The S100 boasts a number of new features that help to improve its performance in comparison to the older S95.
One such feature is the expanded set of AF options: in addition to Face AiAF (face detection) and Tracking AF for moving subjects – which works well at keeping up with moderately paced objects in motion – there's a new FlexiZone option, which provides a single AF point that can be repositioned or resized. This provides far greater control over the whole creative process, making it much easier to frame off-centre subjects, although the fact that this invaluable feature is hidden in the quick menu rather than having any means to access it directly is – we feel – a bit of an oversight.

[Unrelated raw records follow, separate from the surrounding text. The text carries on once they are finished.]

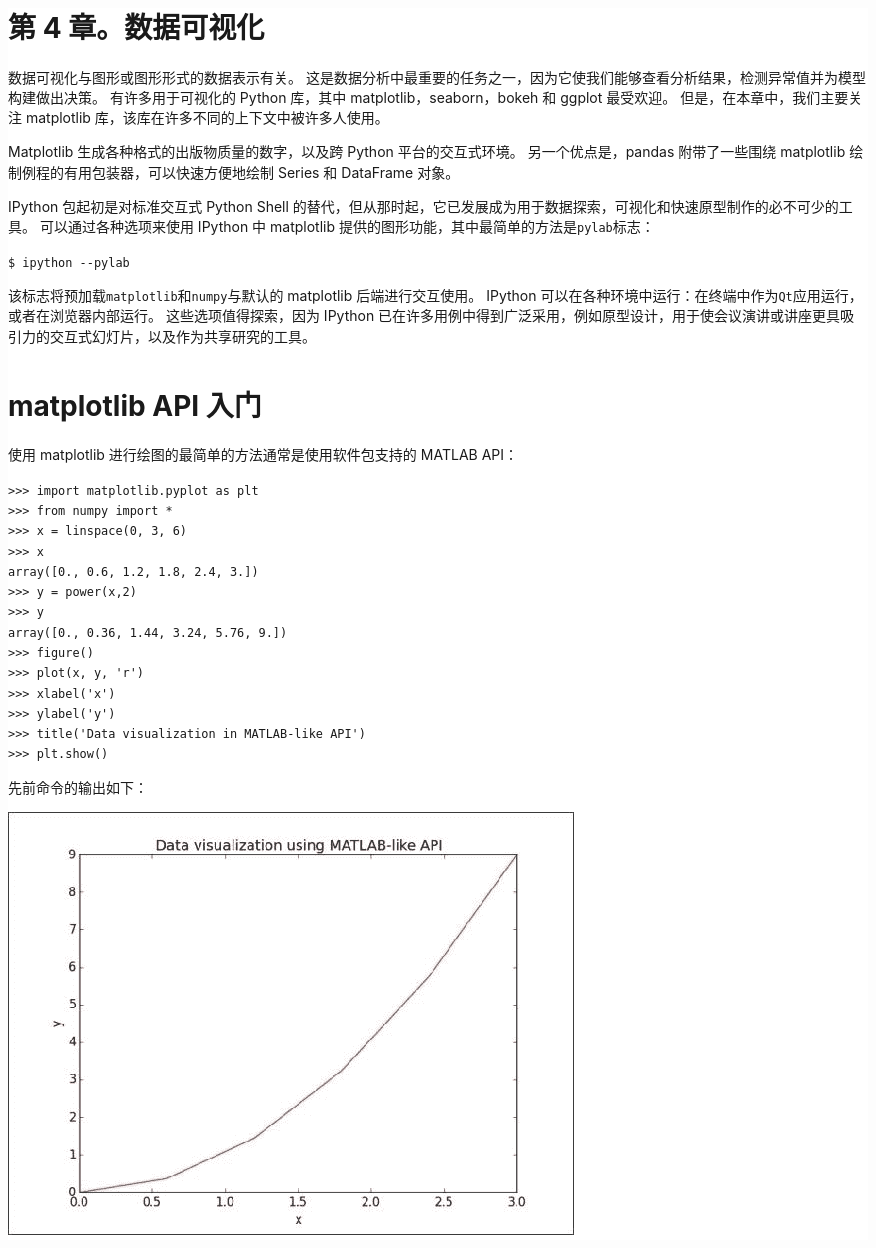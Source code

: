 # 第 4 章。数据可视化

数据可视化与图形或图形形式的数据表示有关。 这是数据分析中最重要的任务之一，因为它使我们能够查看分析结果，检测异常值并为模型构建做出决策。 有许多用于可视化的 Python 库，其中 matplotlib，seaborn，bokeh 和 ggplot 最受欢迎。 但是，在本章中，我们主要关注 matplotlib 库，该库在许多不同的上下文中被许多人使用。

Matplotlib 生成各种格式的出版物质量的数字，以及跨 Python 平台的交互式环境。 另一个优点是，pandas 附带了一些围绕 matplotlib 绘制例程的有用包装器，可以快速方便地绘制 Series 和 DataFrame 对象。

IPython 包起初是对标准交互式 Python Shell 的替代，但从那时起，它已发展成为用于数据探索，可视化和快速原型制作的必不可少的工具。 可以通过各种选项来使用 IPython 中 matplotlib 提供的图形功能，其中最简单的方法是`pylab`标志：

```pypy
$ ipython --pylab

```

该标志将预加载`matplotlib`和`numpy`与默认的 matplotlib 后端进行交互使用。 IPython 可以在各种环境中运行：在终端中作为`Qt`应用运行，或者在浏览器内部运行。 这些选项值得探索，因为 IPython 已在许多用例中得到广泛采用，例如原型设计，用于使会议演讲或讲座更具吸引力的交互式幻灯片，以及作为共享研究的工具。

# matplotlib API 入门

使用 matplotlib 进行绘图的最简单的方法通常是使用软件包支持的 MATLAB API：

```pypy
>>> import matplotlib.pyplot as plt
>>> from numpy import *
>>> x = linspace(0, 3, 6)
>>> x
array([0., 0.6, 1.2, 1.8, 2.4, 3.])
>>> y = power(x,2)
>>> y
array([0., 0.36, 1.44, 3.24, 5.76, 9.])
>>> figure()
>>> plot(x, y, 'r')
>>> xlabel('x')
>>> ylabel('y')
>>> title('Data visualization in MATLAB-like API')
>>> plt.show()

```

先前命令的输出如下：

![The matplotlib API primer](img/4689_04_01.jpg)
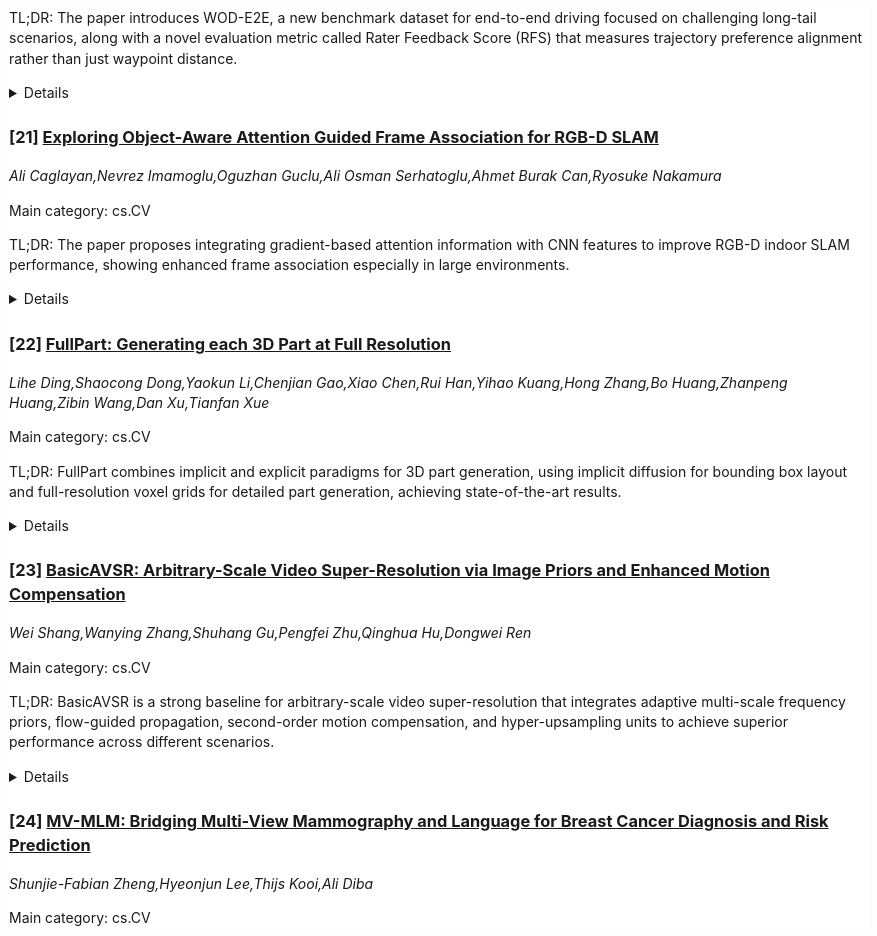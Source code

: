 TL;DR: The paper introduces WOD-E2E, a new benchmark dataset for end-to-end driving focused on challenging long-tail scenarios, along with a novel evaluation metric called Rater Feedback Score (RFS) that measures trajectory preference alignment rather than just waypoint distance.


<details><summary>Details</summary></details>


### [21] [Exploring Object-Aware Attention Guided Frame Association for RGB-D SLAM](https://arxiv.org/abs/2510.26131)
*Ali Caglayan,Nevrez Imamoglu,Oguzhan Guclu,Ali Osman Serhatoglu,Ahmet Burak Can,Ryosuke Nakamura*

Main category: cs.CV

TL;DR: The paper proposes integrating gradient-based attention information with CNN features to improve RGB-D indoor SLAM performance, showing enhanced frame association especially in large environments.


<details><summary>Details</summary></details>


### [22] [FullPart: Generating each 3D Part at Full Resolution](https://arxiv.org/abs/2510.26140)
*Lihe Ding,Shaocong Dong,Yaokun Li,Chenjian Gao,Xiao Chen,Rui Han,Yihao Kuang,Hong Zhang,Bo Huang,Zhanpeng Huang,Zibin Wang,Dan Xu,Tianfan Xue*

Main category: cs.CV

TL;DR: FullPart combines implicit and explicit paradigms for 3D part generation, using implicit diffusion for bounding box layout and full-resolution voxel grids for detailed part generation, achieving state-of-the-art results.


<details><summary>Details</summary></details>


### [23] [BasicAVSR: Arbitrary-Scale Video Super-Resolution via Image Priors and Enhanced Motion Compensation](https://arxiv.org/abs/2510.26149)
*Wei Shang,Wanying Zhang,Shuhang Gu,Pengfei Zhu,Qinghua Hu,Dongwei Ren*

Main category: cs.CV

TL;DR: BasicAVSR is a strong baseline for arbitrary-scale video super-resolution that integrates adaptive multi-scale frequency priors, flow-guided propagation, second-order motion compensation, and hyper-upsampling units to achieve superior performance across different scenarios.


<details><summary>Details</summary></details>


### [24] [MV-MLM: Bridging Multi-View Mammography and Language for Breast Cancer Diagnosis and Risk Prediction](https://arxiv.org/abs/2510.26151)
*Shunjie-Fabian Zheng,Hyeonjun Lee,Thijs Kooi,Ali Diba*

Main category: cs.CV
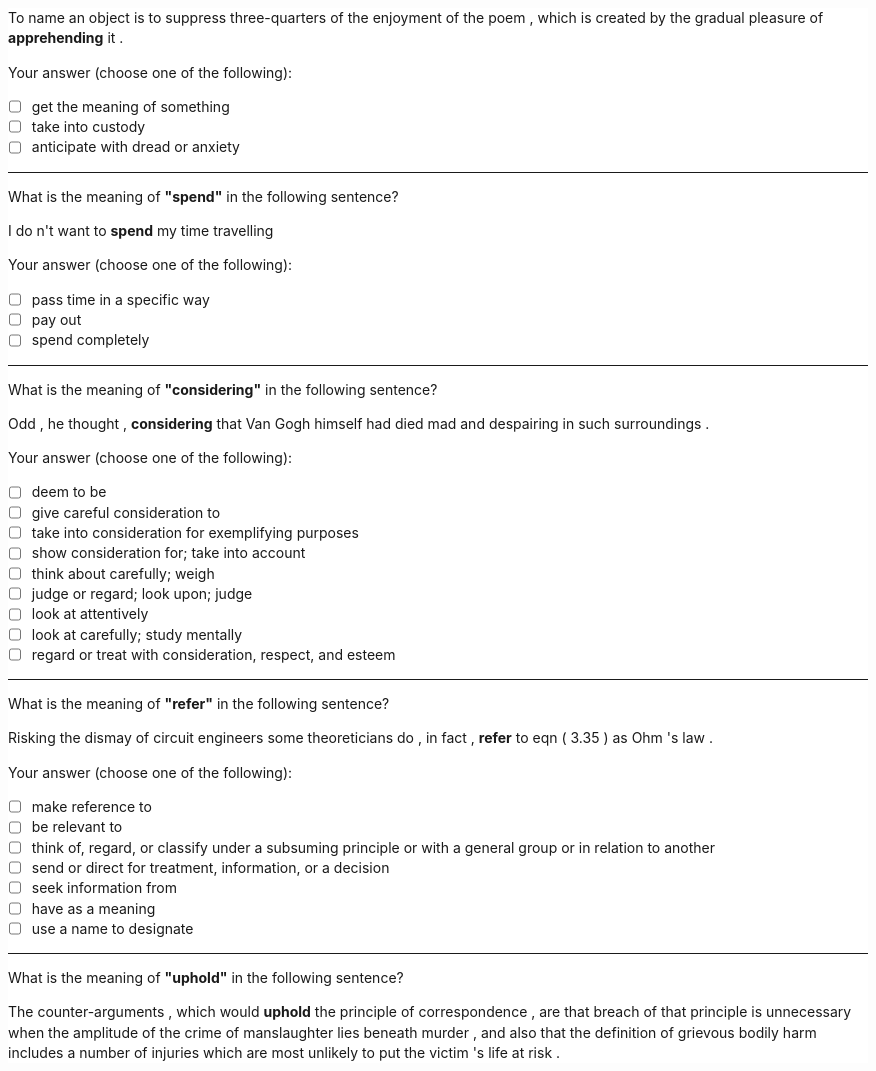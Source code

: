 To name an object is to suppress three-quarters of the enjoyment of the poem , which is created by the gradual pleasure of **apprehending** it .

Your answer (choose one of the following): 
- [ ] get the meaning of something
- [ ] take into custody
- [ ] anticipate with dread or anxiety
----------------
What is the meaning of **"spend"** in the following sentence?

I do n't want to **spend** my time travelling

Your answer (choose one of the following): 
- [ ] pass time in a specific way
- [ ] pay out
- [ ] spend completely
----------------
What is the meaning of **"considering"** in the following sentence?

Odd , he thought , **considering** that Van Gogh himself had died mad and despairing in such surroundings .

Your answer (choose one of the following): 
- [ ] deem to be
- [ ] give careful consideration to
- [ ] take into consideration for exemplifying purposes
- [ ] show consideration for; take into account
- [ ] think about carefully; weigh
- [ ] judge or regard; look upon; judge
- [ ] look at attentively
- [ ] look at carefully; study mentally
- [ ] regard or treat with consideration, respect, and esteem
----------------
What is the meaning of **"refer"** in the following sentence?

Risking the dismay of circuit engineers some theoreticians do , in fact , **refer** to eqn ( 3.35 ) as Ohm 's law .

Your answer (choose one of the following): 
- [ ] make reference to
- [ ] be relevant to
- [ ] think of, regard, or classify under a subsuming principle or with a general group or in relation to another
- [ ] send or direct for treatment, information, or a decision
- [ ] seek information from
- [ ] have as a meaning
- [ ] use a name to designate
----------------
What is the meaning of **"uphold"** in the following sentence?

The counter-arguments , which would **uphold** the principle of correspondence , are that breach of that principle is unnecessary when the amplitude of the crime of manslaughter lies beneath murder , and also that the definition of grievous bodily harm includes a number of injuries which are most unlikely to put the victim 's life at risk .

Images shot using the S100's Auto setting are generally accurately metered, although the camera has a tendency to over-expose bright skies occasionally. That said, you can apply exposure compensation with ease – as well as use the built-in three-stop digital ND (neutral density) filter, which means any exposure problems can be quickly remedied as you shoot.
The AF system is very responsive, and the AF assist bulb on the front of the camera prevents the S100 from slowing down too much in low light.
Helpfully, the lens's wide maximum aperture (f/2) means you won't have to use the flash or ramp up the ISO too often – as long as you stick at the wide end of the camera's focal range. The maximum aperture drops to f/5.9 as you zoom in, which means there's a drop in responsiveness (and sharpness) when shooting with the lens at the maximum extension, particularly if the lighting is less than ideal.
The various scene modes on offer cover a good range of photographic situations, with Handheld NightScene, Smart Shutter (face detection) and Underwater mode (special waterproof housing required) accompanying the usual portrait, landscape, and so on.
The Effects menu contains a selection of creative options including an HDR mode, plus effects such as Nostalgic, Fish-eye, Miniature, Toy Camera, Monochrome, Super Vivid, Poster, Color Accent and Color Swap. Each option applies a distinctive look to an image – some of which are more palatable than others. In HDR mode the camera takes a trio of shots in succession and combines them in-camera: a process that all occurs fairly swiftly, and can generate some good results, but you do need to watch out for ghosting caused by camera or subject movement.
Images shot at sensitivities up to ISO1600 remain pleasantly detailed, with noise being impressively well-controlled up to this point. The top two sensitivities contain more visible noise; however, the S100 still beats its rivals – as well as its big brother, the PowerShot G12 – at this level. Raw files can be cleaned up quite considerably to produce good prints, while the noise reduction – which affects the sharpness of high-ISO shots straight out of the camera – can be manually set to low, standard or high if you're shooting JPEGs.